Task brief: I need every line of the material below that includes the string "work".
** Task input follows **
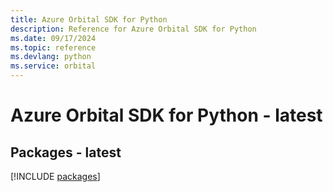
 ```yaml
---
title: Azure Orbital SDK for Python
description: Reference for Azure Orbital SDK for Python
ms.date: 09/17/2024
ms.topic: reference
ms.devlang: python
ms.service: orbital
---
```

# Azure Orbital SDK for Python - latest
## Packages - latest
[!INCLUDE [packages](orbital-index.md)]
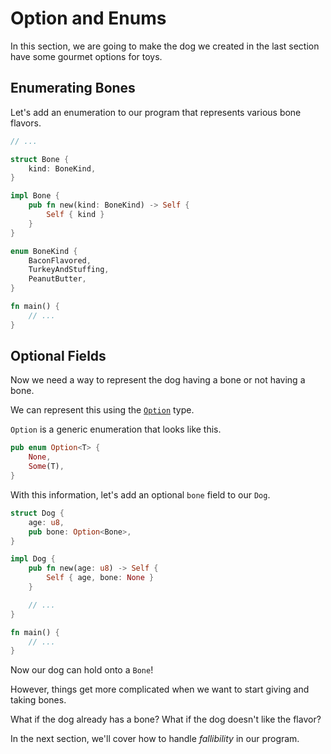 # Option and Enums

In this section, we are going to make the dog
we created in the last section have some gourmet options for toys.

## Enumerating Bones

Let's add an enumeration to our program
that represents various bone flavors.

```rust
// ...

struct Bone {
    kind: BoneKind,
}

impl Bone {
    pub fn new(kind: BoneKind) -> Self {
        Self { kind }
    }
}

enum BoneKind {
    BaconFlavored,
    TurkeyAndStuffing,
    PeanutButter,
}

fn main() {
    // ...
}
```

## Optional Fields

Now we need a way to represent the dog having
a bone or not having a bone. 

We can represent this using the [`Option`](https://doc.rust-lang.org/std/option/) type.

`Option` is a generic enumeration that looks like this.

```rust
pub enum Option<T> {
    None,
    Some(T),
}
```

With this information, let's add an optional `bone` field to our `Dog`.

```rust
struct Dog {
    age: u8,
    pub bone: Option<Bone>,
}

impl Dog {
    pub fn new(age: u8) -> Self {
        Self { age, bone: None }
    }

    // ...
}

fn main() {
    // ...
}
```
Now our dog can hold onto a `Bone`!

However, things get more complicated when we want
to start giving and taking bones.

What if the dog already has a bone?
What if the dog doesn't like the flavor?

In the next section, we'll cover how to handle 
_fallibility_ in our program.
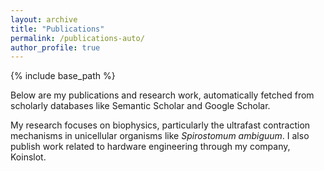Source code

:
 ```yaml
---
layout: archive
title: "Publications"
permalink: /publications-auto/
author_profile: true
---
```


{% include base_path %}

<div class="publications">
  <p>Below are my publications and research work, automatically fetched from scholarly databases like Semantic Scholar and Google Scholar.</p>
  <p>My research focuses on biophysics, particularly the ultrafast contraction mechanisms in unicellular organisms like <em>Spirostomum ambiguum</em>. I also publish work related to hardware engineering through my company, Koinslot.</p>
  
  <!-- Container for dynamically loaded publications -->
  <div id="publications-container">
    <!-- Publications will be loaded here -->
  </div>
</div>

<style>
  .publication-list {
    list-style: none;
    padding-left: 0;
  }
  
  .publication-item {
    margin-bottom: 25px;
    padding-bottom: 15px;
    border-bottom: 1px solid #eee;
    transition: transform 0.3s ease;
  }
  
  .publication-item:hover {
    transform: translateX(5px);
    background-color: #f9f9f9;
  }
  
  .publication-title {
    font-size: 1.2em;
    font-weight: bold;
    margin-bottom: 5px;
  }
  
  .publication-authors {
    margin-bottom: 5px;
  }
  
  .publication-venue {
    color: #666;
    margin-bottom: 8px;
  }
  
  .publication-citations {
    margin-left: 10px;
    color: #2079c7;
    font-weight: bold;
    display: inline-flex;
    align-items: center;
  }
  
  .publication-citations i {
    margin-right: 5px;
  }
  
  .publication-link {
    display: inline-block;
    margin-right: 15px;
    margin-bottom: 5px;
    font-size: 0.9em;
    padding: 3px 8px;
    border-radius: 3px;
    background-color: #f5f5f5;
    transition: background-color 0.3s;
  }
  
  .publication-link:hover {
    background-color: #e0e0e0;
    text-decoration: none;
  }
  
  .last-updated {
    font-style: italic;
    color: #666;
    font-size: 0.8em;
    margin-top: 30px;
  }
  
  .error-message {
    color: #721c24;
    background-color: #f8d7da;
    border: 1px solid #f5c6cb;
    border-radius: 4px;
    padding: 10px;
    margin-top: 15px;
  }
</style>

<!-- Load the publications fetcher script -->
<script src="{{ base_path }}/assets/js/publications.js"></script>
** End of Task input **
Written answer:
  <p>Below are my publications and research work, automatically fetched from scholarly databases like Semantic Scholar and Google Scholar.</p>
  <p>My research focuses on biophysics, particularly the ultrafast contraction mechanisms in unicellular organisms like <em>Spirostomum ambiguum</em>. I also publish work related to hardware engineering through my company, Koinslot.</p>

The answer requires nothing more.